━━ Data supplied

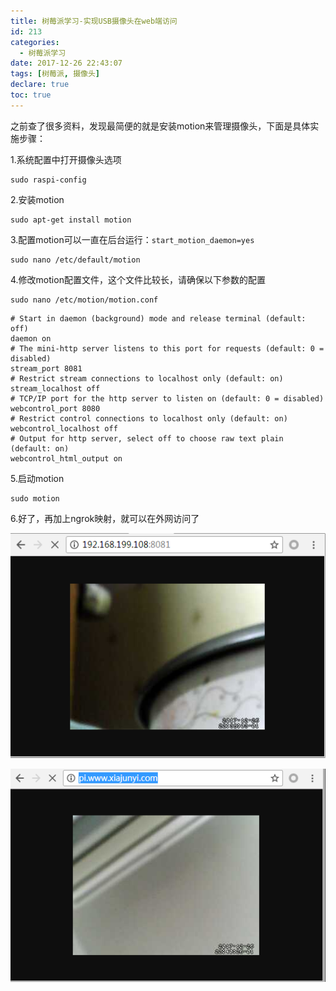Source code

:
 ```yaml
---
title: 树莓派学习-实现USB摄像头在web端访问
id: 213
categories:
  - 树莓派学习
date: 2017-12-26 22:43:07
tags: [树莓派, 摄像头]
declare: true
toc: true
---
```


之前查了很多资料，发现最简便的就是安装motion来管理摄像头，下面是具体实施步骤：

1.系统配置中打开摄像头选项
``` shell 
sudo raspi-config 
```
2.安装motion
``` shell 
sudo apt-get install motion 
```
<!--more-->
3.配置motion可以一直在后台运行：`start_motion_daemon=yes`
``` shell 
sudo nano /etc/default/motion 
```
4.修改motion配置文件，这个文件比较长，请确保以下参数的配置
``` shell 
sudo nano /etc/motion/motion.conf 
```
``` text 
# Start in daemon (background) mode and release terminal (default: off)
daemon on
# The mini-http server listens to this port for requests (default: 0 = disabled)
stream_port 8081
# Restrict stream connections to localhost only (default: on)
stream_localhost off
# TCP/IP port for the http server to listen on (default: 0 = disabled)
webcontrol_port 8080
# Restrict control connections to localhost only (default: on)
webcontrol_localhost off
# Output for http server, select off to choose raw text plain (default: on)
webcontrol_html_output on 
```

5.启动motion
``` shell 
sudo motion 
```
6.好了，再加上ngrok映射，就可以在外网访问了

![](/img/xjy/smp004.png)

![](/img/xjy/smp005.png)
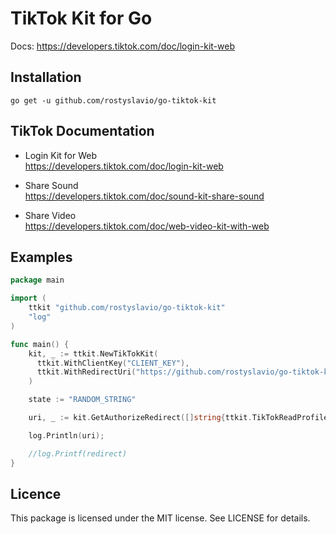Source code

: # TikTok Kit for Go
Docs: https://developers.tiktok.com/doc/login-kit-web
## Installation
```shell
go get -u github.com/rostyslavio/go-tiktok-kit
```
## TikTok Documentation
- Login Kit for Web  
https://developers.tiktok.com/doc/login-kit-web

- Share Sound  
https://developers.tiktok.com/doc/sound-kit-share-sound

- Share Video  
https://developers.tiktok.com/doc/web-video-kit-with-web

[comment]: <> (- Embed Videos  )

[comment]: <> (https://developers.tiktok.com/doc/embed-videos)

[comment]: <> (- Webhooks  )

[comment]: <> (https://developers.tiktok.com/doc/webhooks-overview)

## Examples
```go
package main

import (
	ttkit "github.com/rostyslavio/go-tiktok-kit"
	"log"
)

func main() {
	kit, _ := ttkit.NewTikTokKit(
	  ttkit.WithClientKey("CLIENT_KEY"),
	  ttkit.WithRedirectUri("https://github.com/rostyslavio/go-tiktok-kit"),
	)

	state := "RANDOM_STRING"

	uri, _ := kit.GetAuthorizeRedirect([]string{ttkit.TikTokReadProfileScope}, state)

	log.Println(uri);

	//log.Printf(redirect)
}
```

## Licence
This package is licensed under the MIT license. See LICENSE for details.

━━━━

Problem description:
Extract every line above that contains the word "package".

Expected answer:
package main
This package is licensed under the MIT license. See LICENSE for details.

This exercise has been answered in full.